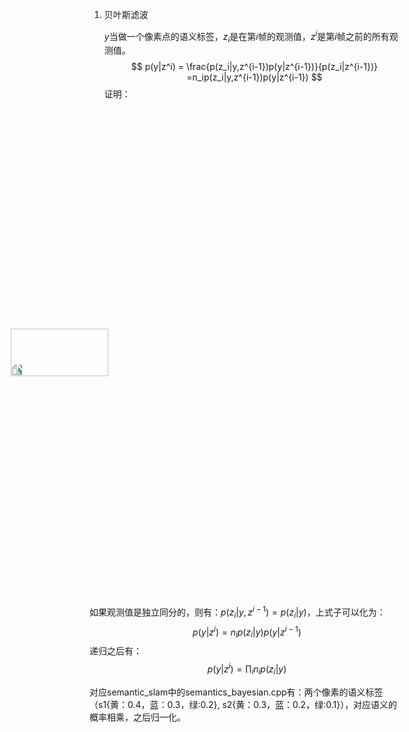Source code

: 1. 贝叶斯滤波

   $y$当做一个像素点的语义标签，$z_i$是在第$i$帧的观测值，$z^i$是第$i$帧之前的所有观测值。
   $$
   p(y|z^i) = \frac{p(z_i|y,z^{i-1})p(y|z^{i-1})}{p(z_i|z^{i-1})}  
   =n_ip(z_i|y,z^{i-1})p(y|z^{i-1})
   $$
   证明：

   <center> <img src="/home/gwh/Documents/笔记/说明图片/327158448.jpg" style="transform:rotate(-90deg)" width="40%" height="20%" /></center>
如果观测值是独立同分的，则有：$p(z_i|y,z^{i-1})=p(z_i|y)$，上式子可以化为：
   $$
   p(y|z^i)=n_ip(z_i|y)p(y|z^{i-1})
   $$
   递归之后有：
   $$
   p(y|z^i)=\prod_in_ip(z_i|y)
   $$
   
   对应semantic_slam中的semantics_bayesian.cpp有：两个像素的语义标签（s1{黄：0.4，蓝：0.3，绿:0.2}, s2{黄：0.3，蓝：0.2，绿:0.1}），对应语义的概率相乘，之后归一化。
-*-
**Your goal:**
Reproduce the data above line for line, excluding every picture.

**Solution:**
Source code

: 1. 贝叶斯滤波

   $y$当做一个像素点的语义标签，$z_i$是在第$i$帧的观测值，$z^i$是第$i$帧之前的所有观测值。
   $$
   p(y|z^i) = \frac{p(z_i|y,z^{i-1})p(y|z^{i-1})}{p(z_i|z^{i-1})}  
   =n_ip(z_i|y,z^{i-1})p(y|z^{i-1})
   $$
   证明：

   <center> <img src="/home/gwh/Documents/笔记/说明图片/327158448.jpg" style="transform:rotate(-90deg)" width="40%" height="20%" /></center>
如果观测值是独立同分的，则有：$p(z_i|y,z^{i-1})=p(z_i|y)$，上式子可以化为：
   $$
   p(y|z^i)=n_ip(z_i|y)p(y|z^{i-1})
   $$
   递归之后有：
   $$
   p(y|z^i)=\prod_in_ip(z_i|y)
   $$
   
   对应semantic_slam中的semantics_bayesian.cpp有：两个像素的语义标签（s1{黄：0.4，蓝：0.3，绿:0.2}, s2{黄：0.3，蓝：0.2，绿:0.1}），对应语义的概率相乘，之后归一化。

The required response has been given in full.